国が興っては国が滅び、民族が栄えては民族が滅びる。
永遠に終わらない悪鬼羅刹、戦いの修羅が蔓延る世となっている。
リバ大陸西部、現代のウェスト・ドラガンが支配している土地にて、
小さな国家、『マンダラ王国』があった。
マンダラ王国は小国ながらも、類まれな戦闘力を保有し、他国の侵略を退け続けた。
マンダラ王国は自国の繁栄にのみ集中し、戦乱の世の覇権争いには参加しなかった。
マンダラ王国には、優秀な跡継ぎが居た。
若干15歳にして、『剣聖』と呼ばれる王子が居た。
名は、アナアグン・ワヤン・ナーガ・マンダラ。
後に、『覇王ラージャ・ナーガ』と呼ばれる男。
「ラージャ、ナーガ…覇王ですか」
「ナーガという名は今じゃ禁忌の名じゃ。名付けにも許されぬ、そういう呪いが残されている」
またマンダラ王国には「始まりの王」から続く、西方襲来に対する古代の守り手としての責務があった。
各国も、大陸の守護を担うマンダラ王国に手を出さずにいた。
マンダラ王国は、大陸の管理者リバ・アガとは深い関係を築いていた。
結びつきを強化する目的で、マンダラ王国の王子はリバ・アガの巫女と婚姻関係を結んだ。
巫女の名は、イダアユ・カヤン・レネイ・シア。
後にラージャ・ナーガの妃となる方だ。
また、彼女の死が、大陸の未来を決定づけた瞬間と現代では評価されている。
「レネイ…ナーガがラトナを見て、口にした名前ですね。それにレネイって、神職層の官職名ですよね」
「そうじゃ、その名は、ナーガと異なり、現代に至るまで残ったのじゃ」
マンダラ前王は生前退位をし、ナーガへ王位継承。戴冠とともにレネイと結ばれる。
それらに伴い、マンダラ王国はリバ・アガとは同盟国となった。前王と同様の施策を執り、リバ大陸の守りに徹したナーガ王。

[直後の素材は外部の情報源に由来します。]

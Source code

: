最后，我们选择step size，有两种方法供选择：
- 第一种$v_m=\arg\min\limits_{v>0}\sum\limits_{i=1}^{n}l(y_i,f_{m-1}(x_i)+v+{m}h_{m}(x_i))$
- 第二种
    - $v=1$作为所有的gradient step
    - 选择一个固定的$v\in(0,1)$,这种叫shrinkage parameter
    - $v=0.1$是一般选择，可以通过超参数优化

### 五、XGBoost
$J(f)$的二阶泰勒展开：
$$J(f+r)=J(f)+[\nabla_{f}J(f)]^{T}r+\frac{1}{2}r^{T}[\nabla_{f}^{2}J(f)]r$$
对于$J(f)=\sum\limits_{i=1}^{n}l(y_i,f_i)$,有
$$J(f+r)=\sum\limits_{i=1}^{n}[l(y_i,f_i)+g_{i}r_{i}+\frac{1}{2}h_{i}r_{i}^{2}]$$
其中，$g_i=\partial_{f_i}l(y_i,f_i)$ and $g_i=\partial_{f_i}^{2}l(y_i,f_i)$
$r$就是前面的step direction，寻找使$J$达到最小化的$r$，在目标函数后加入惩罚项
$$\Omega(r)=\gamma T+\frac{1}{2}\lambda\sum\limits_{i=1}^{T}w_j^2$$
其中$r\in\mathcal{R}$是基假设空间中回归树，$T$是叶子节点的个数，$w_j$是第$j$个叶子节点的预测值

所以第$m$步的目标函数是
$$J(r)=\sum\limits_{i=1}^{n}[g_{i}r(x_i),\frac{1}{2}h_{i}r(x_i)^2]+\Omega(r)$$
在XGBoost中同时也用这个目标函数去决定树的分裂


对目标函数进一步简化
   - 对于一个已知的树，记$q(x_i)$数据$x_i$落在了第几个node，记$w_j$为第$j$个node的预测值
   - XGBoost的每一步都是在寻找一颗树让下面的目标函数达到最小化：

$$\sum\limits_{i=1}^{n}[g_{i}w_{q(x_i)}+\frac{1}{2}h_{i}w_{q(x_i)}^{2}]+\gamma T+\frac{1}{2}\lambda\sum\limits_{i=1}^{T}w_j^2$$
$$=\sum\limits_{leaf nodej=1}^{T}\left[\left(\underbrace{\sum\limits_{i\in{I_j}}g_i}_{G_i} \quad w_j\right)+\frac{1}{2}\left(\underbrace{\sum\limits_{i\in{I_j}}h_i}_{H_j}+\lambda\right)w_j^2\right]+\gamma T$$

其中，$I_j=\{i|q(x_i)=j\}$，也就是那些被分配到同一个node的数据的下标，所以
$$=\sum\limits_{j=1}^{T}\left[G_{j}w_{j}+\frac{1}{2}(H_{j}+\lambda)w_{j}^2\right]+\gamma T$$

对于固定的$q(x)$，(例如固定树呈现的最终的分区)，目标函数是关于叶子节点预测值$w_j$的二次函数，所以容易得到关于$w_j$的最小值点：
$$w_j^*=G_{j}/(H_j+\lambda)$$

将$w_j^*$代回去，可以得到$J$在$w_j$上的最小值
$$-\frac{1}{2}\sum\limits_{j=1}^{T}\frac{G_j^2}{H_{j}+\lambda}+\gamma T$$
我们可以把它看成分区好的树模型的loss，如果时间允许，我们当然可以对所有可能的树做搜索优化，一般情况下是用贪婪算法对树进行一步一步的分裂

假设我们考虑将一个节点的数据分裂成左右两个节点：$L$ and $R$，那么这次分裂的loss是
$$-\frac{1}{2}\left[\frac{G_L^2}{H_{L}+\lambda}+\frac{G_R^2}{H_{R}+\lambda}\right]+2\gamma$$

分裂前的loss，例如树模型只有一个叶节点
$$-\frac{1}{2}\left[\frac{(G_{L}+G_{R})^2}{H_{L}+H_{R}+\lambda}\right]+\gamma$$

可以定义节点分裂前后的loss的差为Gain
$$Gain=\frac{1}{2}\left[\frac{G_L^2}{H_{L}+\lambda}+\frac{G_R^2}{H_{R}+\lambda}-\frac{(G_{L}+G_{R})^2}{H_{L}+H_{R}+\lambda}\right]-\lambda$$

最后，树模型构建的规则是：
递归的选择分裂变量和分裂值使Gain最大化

「ここまで聞いて、特に問題のある人物だとは思えませんが…」
「止められなかったのじゃ、どうしてもあの人を見ると」
「始まりの王」死後から500年、節目の年であり、例年と比べ大規模な鎮魂祭がリバ・アガで執り行われた。
大陸各国の王たちが集い、御霊祭が行われた。
事件が起きた。
儀式の途中、レネイが突然死。
またマンダラ前王やその他、マンダラ王国の関連者やリバ・アガの神職たちも死んだ。
神殿は騒ぎに包まれた。
これを機に、ナーガ王は怒り、狂い始め、覇道を歩まんとする。
リバの覇権争いに沈黙を貫いたマンダラ王国は剣を抜いた。
東へ東へと、大陸を蹂躙し始め、数年以内に、始まりの王を除き数百年の間に誰もが成し遂げる事が出来なかった大陸を制覇した。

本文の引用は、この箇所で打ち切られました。